Black Hole Cold Brew: Fermi Degeneracy Pressure
Wei-Xiang Feng, Hai-Bo Yu, Yi-Ming Zhong
TL;DR
This work extends previous gravothermal analyses by incorporating quantum degeneracy through a truncated Fermi–Dirac description and solving the Tolman–Oppenheimer–Volkoff equations to study dynamical instability in self-gravitating fermionic systems. It demonstrates that Fermi pressure can, in general relativity, promote collapse at lower temperatures, yielding a quantum-limit critical mass set by the particle mass rather than the thermal state. The authors map stability across classical, mixed, and quantum regimes, deriving a two-regime behavior for the black-hole-mass threshold and highlighting implications for seed black holes formed from degenerate dark matter cores in the early Universe.
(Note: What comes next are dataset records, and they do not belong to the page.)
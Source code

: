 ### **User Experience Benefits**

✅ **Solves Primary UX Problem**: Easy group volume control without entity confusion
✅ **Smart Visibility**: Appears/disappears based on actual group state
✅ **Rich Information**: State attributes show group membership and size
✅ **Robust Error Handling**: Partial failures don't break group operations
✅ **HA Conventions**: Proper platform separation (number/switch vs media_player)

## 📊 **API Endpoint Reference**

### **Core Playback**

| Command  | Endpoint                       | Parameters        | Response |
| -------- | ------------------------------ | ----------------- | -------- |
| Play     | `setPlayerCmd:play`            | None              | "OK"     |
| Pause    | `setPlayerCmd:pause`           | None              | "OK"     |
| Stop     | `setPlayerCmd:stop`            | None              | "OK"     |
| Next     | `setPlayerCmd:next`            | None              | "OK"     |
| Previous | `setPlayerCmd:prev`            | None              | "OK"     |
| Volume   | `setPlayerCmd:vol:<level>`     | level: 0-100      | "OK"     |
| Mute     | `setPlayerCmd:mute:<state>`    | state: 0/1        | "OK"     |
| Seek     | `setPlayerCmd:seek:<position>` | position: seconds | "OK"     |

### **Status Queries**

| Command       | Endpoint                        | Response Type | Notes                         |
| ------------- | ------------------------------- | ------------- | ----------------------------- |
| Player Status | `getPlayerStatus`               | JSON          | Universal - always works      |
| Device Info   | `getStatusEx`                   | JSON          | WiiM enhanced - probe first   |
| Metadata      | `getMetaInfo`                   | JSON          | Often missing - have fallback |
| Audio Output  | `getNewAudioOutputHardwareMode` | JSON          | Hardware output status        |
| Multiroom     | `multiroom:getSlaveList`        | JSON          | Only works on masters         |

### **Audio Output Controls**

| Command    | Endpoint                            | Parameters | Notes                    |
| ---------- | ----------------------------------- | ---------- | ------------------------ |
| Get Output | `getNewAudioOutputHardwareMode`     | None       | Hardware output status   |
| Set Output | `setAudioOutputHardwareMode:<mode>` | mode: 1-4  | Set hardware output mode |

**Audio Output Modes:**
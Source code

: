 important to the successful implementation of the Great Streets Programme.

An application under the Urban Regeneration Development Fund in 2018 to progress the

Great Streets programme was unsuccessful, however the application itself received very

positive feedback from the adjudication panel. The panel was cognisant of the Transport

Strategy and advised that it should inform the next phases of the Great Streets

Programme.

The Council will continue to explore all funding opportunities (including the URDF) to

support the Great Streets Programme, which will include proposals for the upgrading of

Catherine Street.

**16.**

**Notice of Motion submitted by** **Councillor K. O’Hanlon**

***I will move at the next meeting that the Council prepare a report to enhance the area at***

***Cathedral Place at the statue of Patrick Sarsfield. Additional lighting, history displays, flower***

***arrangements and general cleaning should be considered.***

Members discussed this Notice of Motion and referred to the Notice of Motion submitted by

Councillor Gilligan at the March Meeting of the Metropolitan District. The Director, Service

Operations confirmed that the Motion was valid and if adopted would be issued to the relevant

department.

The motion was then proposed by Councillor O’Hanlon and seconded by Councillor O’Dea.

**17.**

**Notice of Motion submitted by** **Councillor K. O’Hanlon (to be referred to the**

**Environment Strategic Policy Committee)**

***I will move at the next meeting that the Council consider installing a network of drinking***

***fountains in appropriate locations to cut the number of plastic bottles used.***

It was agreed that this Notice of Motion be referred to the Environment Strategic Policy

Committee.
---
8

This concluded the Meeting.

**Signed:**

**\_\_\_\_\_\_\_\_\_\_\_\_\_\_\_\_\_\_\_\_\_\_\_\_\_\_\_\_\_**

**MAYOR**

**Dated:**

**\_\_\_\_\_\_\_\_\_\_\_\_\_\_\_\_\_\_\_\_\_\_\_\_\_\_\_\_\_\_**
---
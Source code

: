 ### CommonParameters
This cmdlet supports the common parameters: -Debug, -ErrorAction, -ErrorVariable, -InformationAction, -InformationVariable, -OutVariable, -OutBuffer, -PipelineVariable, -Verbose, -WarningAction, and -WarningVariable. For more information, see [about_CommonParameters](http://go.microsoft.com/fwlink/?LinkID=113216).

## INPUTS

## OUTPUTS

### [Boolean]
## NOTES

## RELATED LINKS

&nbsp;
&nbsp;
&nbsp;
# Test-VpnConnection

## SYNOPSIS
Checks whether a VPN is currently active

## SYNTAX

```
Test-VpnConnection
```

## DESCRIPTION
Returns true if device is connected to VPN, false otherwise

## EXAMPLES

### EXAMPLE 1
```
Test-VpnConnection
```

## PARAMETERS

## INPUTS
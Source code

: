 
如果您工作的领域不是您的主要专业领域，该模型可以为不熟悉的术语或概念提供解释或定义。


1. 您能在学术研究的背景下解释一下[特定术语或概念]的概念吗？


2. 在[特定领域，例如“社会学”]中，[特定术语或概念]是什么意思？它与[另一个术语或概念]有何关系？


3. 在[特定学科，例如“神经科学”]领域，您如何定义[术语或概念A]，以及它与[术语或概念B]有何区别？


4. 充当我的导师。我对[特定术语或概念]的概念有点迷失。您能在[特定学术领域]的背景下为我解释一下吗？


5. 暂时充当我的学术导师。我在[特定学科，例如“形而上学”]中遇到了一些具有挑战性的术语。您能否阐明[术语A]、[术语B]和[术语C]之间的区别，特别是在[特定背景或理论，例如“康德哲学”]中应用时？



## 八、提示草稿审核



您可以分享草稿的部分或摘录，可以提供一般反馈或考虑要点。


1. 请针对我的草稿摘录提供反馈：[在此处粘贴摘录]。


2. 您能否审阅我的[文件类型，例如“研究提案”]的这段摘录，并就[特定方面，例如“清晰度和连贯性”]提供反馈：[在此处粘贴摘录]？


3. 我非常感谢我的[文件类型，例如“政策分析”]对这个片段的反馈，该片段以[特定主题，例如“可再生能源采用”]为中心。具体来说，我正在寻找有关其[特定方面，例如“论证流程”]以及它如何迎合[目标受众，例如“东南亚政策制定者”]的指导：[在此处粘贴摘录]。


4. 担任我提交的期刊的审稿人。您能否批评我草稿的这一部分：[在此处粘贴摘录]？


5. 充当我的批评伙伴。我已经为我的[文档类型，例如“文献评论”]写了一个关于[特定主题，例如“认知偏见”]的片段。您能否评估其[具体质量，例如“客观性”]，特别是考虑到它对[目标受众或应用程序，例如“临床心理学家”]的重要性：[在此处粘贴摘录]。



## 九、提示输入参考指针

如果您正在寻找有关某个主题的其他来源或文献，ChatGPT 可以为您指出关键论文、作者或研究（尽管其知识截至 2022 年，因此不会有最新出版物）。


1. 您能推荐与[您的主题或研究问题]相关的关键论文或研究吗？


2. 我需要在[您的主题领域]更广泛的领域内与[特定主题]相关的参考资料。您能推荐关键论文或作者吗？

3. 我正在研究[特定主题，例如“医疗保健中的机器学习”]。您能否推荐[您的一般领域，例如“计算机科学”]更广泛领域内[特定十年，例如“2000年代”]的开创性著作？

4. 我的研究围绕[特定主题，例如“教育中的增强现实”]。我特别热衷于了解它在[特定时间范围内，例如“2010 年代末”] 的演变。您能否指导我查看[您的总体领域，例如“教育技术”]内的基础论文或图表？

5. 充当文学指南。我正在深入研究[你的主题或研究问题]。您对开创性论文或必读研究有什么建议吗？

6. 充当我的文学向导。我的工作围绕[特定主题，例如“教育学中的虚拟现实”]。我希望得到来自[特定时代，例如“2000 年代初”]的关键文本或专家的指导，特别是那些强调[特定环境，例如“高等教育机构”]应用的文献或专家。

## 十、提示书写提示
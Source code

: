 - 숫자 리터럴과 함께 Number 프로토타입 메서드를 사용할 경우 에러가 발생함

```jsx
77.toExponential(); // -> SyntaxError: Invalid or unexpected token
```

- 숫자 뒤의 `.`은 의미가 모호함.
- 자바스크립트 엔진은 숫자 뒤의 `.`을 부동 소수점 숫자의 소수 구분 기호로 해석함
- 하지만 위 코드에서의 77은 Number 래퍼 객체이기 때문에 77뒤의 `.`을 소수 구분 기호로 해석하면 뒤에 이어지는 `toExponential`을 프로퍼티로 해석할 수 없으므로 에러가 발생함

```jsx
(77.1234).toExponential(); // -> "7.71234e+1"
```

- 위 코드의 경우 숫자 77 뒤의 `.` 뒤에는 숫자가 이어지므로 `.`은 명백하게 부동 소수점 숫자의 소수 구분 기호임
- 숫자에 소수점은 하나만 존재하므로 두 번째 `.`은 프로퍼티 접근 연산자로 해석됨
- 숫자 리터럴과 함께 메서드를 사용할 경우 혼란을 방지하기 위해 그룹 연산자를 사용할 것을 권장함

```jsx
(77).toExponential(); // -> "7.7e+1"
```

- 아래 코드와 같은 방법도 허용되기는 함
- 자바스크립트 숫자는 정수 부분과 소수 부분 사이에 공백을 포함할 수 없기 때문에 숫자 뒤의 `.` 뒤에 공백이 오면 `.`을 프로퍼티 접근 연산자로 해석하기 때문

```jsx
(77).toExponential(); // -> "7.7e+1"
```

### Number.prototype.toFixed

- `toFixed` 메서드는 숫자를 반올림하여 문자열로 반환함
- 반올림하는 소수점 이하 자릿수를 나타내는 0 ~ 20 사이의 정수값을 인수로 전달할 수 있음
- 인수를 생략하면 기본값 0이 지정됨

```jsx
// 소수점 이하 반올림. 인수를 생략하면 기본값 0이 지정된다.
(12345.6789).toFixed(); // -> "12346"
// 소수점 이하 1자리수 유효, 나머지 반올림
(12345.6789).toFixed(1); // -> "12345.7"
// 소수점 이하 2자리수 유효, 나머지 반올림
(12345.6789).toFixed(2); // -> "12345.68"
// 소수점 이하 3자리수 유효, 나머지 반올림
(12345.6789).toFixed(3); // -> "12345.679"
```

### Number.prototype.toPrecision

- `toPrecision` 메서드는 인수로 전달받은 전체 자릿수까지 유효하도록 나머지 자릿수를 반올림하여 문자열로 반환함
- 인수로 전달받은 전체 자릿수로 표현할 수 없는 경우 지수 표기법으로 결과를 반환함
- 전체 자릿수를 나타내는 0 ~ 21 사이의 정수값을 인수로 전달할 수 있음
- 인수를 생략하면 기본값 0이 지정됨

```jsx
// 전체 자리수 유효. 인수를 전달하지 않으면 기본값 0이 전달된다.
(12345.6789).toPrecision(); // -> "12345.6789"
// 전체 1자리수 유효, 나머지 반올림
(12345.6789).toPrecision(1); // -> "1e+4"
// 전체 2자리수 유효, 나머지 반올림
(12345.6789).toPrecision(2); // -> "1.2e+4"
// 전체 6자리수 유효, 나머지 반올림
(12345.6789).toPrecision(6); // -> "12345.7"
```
These results provide a particle-mass–driven pathway for black hole formation and offer connections to observational constraints from JWST and dark matter bounds, with future work planned to include interactions and self-forces in the EOS.
Abstract
We investigate the dynamical instability of a self-gravitating thermal system in the quantum regime, where Fermi degeneracy pressure becomes significant. Using a truncated Fermi-Dirac distribution and solving the Tolman-Oppenheimer-Volkoff equation, we identify marginally stable configurations following Chandrasekhar's criterion. While Fermi pressure stabilizes a system against gravitational collapse in Newtonian gravity, in general relativity it can instead drive the instability, enabling collapse even at low temperatures. We discuss implications for the formation of massive black holes in the early Universe through the gravothermal collapse of dark matter.